What is required – After going through the data, give the number of lines that contain the word "session" as your sole answer.

[Saved entries]
+++

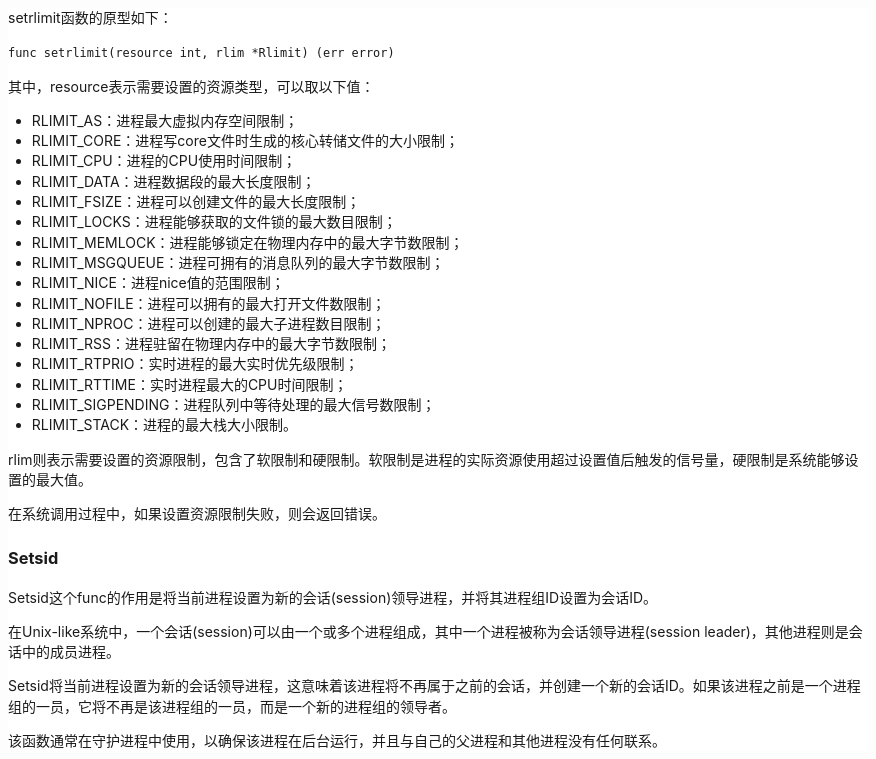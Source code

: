 setrlimit函数的原型如下：

```
func setrlimit(resource int, rlim *Rlimit) (err error)
```

其中，resource表示需要设置的资源类型，可以取以下值：

- RLIMIT_AS：进程最大虚拟内存空间限制；
- RLIMIT_CORE：进程写core文件时生成的核心转储文件的大小限制；
- RLIMIT_CPU：进程的CPU使用时间限制；
- RLIMIT_DATA：进程数据段的最大长度限制；
- RLIMIT_FSIZE：进程可以创建文件的最大长度限制；
- RLIMIT_LOCKS：进程能够获取的文件锁的最大数目限制；
- RLIMIT_MEMLOCK：进程能够锁定在物理内存中的最大字节数限制；
- RLIMIT_MSGQUEUE：进程可拥有的消息队列的最大字节数限制；
- RLIMIT_NICE：进程nice值的范围限制；
- RLIMIT_NOFILE：进程可以拥有的最大打开文件数限制；
- RLIMIT_NPROC：进程可以创建的最大子进程数目限制；
- RLIMIT_RSS：进程驻留在物理内存中的最大字节数限制；
- RLIMIT_RTPRIO：实时进程的最大实时优先级限制；
- RLIMIT_RTTIME：实时进程最大的CPU时间限制；
- RLIMIT_SIGPENDING：进程队列中等待处理的最大信号数限制；
- RLIMIT_STACK：进程的最大栈大小限制。

rlim则表示需要设置的资源限制，包含了软限制和硬限制。软限制是进程的实际资源使用超过设置值后触发的信号量，硬限制是系统能够设置的最大值。

在系统调用过程中，如果设置资源限制失败，则会返回错误。



### Setsid

Setsid这个func的作用是将当前进程设置为新的会话(session)领导进程，并将其进程组ID设置为会话ID。

在Unix-like系统中，一个会话(session)可以由一个或多个进程组成，其中一个进程被称为会话领导进程(session leader)，其他进程则是会话中的成员进程。

Setsid将当前进程设置为新的会话领导进程，这意味着该进程将不再属于之前的会话，并创建一个新的会话ID。如果该进程之前是一个进程组的一员，它将不再是该进程组的一员，而是一个新的进程组的领导者。

该函数通常在守护进程中使用，以确保该进程在后台运行，并且与自己的父进程和其他进程没有任何联系。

+++

Answer for this exercise – 2